Esto explica que los candidatos para el voto del 5 de noviembre se hayan dedicado al poroteo fino, a la escala local, al acto, el beso de bebés y la aparición en el café de la esquina. La campaña se concentra en cinco estados que pueden ser los que definan en el colegio electoral, y esta definición se da por miles de votos, no por millones. Kamala Harris siguió más que nada atenta a la economía, consciente de que muchos todavía creen que Donald Trump, repugnante y todo, es “mejor” para el bolsillo. La vice sabe que está pagando la cuenta del presidente Joe Biden y su inflación, que manejó de modo brillante -sin recesión, sin pobreza avasallante, sin desempleo- pero sigue siendo inflación. Y, política experimentada, sabe que Estados Unidos es el último país donde que te digan comunista es peligroso. Nuestro Javier Milei imita en eso a Trump, pero acá no funciona.
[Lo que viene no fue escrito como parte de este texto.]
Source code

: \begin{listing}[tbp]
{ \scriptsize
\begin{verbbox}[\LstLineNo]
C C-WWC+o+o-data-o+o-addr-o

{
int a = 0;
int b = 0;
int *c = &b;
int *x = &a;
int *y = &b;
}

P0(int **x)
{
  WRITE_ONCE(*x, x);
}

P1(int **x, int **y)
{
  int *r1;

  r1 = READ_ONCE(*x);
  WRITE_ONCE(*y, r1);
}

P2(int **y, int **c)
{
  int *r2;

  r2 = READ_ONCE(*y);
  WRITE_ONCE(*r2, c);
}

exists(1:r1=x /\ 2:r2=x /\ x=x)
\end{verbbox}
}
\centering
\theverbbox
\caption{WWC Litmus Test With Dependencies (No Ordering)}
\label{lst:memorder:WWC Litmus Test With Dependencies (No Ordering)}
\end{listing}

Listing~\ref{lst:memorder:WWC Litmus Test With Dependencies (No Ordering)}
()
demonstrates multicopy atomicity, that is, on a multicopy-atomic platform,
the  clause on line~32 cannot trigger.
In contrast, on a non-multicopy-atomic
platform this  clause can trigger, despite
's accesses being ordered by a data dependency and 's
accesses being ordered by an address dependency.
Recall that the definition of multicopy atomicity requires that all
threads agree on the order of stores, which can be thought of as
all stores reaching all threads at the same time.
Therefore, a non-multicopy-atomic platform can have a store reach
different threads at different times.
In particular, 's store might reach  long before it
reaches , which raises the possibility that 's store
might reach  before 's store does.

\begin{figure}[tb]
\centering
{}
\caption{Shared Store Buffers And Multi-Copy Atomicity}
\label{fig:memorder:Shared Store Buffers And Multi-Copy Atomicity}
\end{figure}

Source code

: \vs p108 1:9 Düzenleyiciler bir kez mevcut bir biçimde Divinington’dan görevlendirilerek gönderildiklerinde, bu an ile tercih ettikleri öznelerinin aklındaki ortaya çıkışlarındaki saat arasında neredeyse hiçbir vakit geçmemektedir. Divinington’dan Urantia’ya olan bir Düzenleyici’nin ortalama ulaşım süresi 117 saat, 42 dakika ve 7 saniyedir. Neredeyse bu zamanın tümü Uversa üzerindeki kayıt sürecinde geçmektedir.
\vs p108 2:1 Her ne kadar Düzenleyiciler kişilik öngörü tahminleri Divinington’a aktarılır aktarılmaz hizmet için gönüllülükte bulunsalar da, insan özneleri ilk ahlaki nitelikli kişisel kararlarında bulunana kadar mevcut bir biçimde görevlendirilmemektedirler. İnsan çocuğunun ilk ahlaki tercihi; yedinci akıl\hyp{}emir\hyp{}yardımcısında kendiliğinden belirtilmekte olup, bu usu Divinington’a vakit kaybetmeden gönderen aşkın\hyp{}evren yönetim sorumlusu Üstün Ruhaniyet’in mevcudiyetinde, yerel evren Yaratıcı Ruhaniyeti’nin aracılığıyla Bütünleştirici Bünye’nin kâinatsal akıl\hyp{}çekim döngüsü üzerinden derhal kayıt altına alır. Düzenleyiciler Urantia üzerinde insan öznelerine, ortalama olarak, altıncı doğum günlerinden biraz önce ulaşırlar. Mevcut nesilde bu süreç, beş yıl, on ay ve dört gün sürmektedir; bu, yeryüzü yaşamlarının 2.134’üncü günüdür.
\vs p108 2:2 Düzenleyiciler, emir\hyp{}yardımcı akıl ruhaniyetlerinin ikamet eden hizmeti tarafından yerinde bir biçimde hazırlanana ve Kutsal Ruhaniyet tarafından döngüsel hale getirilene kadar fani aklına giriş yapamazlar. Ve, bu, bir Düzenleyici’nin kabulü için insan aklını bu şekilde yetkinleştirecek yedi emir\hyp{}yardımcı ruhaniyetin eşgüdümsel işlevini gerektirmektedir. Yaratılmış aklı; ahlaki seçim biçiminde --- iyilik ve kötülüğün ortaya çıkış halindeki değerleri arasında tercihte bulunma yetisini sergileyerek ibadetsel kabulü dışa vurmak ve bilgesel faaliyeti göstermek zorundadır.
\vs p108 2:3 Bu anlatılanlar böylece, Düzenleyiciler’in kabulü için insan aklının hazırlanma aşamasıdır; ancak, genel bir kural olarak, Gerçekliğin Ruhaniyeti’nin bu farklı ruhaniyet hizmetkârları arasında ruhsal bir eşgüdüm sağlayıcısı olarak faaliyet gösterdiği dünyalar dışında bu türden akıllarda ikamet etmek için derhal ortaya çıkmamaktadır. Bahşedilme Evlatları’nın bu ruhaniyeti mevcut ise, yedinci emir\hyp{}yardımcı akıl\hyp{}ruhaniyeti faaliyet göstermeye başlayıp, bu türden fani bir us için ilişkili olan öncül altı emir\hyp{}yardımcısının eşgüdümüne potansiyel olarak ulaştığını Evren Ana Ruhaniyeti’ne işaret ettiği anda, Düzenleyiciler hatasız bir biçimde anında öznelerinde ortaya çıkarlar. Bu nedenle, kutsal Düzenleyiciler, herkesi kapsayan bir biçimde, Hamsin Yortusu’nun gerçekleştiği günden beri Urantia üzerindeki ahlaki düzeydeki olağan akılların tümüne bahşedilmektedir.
Este viernes, la campaña demócrata anunció que va a usar su arma secreta, ese hombre llamado Barack Obama. Y lo va a usar para que bese más bebés, estreche más manos y calme al prójimo explicando que Harris no es, ni por asomo, socialista. Su sola presencia despeja una incógnita de la ecuación al recordarle a todos que ya hubo un presidente que no fuera blanco y que las cosas anduvieron bien.
El republicano, mientras, sigue haciendo actos con mejor custodia del Servicio Secreto. Ya volvió en pleno al registro que mejor maneja, el de afirmar que todo problema sublunar se arregla solo si él es presidente. Economía, guerra en Medio Oriente, Ucrania, China… su varita mágica lo arreglará todo porque con él nadie se mete. No es muy racional, pero Trump es el tipo más carismático de la política norteamericana desde el demócrata Franklin Delano Roosevelt.
Como se ve, una semana aburrida, de micromanagement, y con un gran misterio que perdura: es imposible medir el avance de nadie. Los números que definirán la elección son tan pequeños que caen plenamente en el margen de error.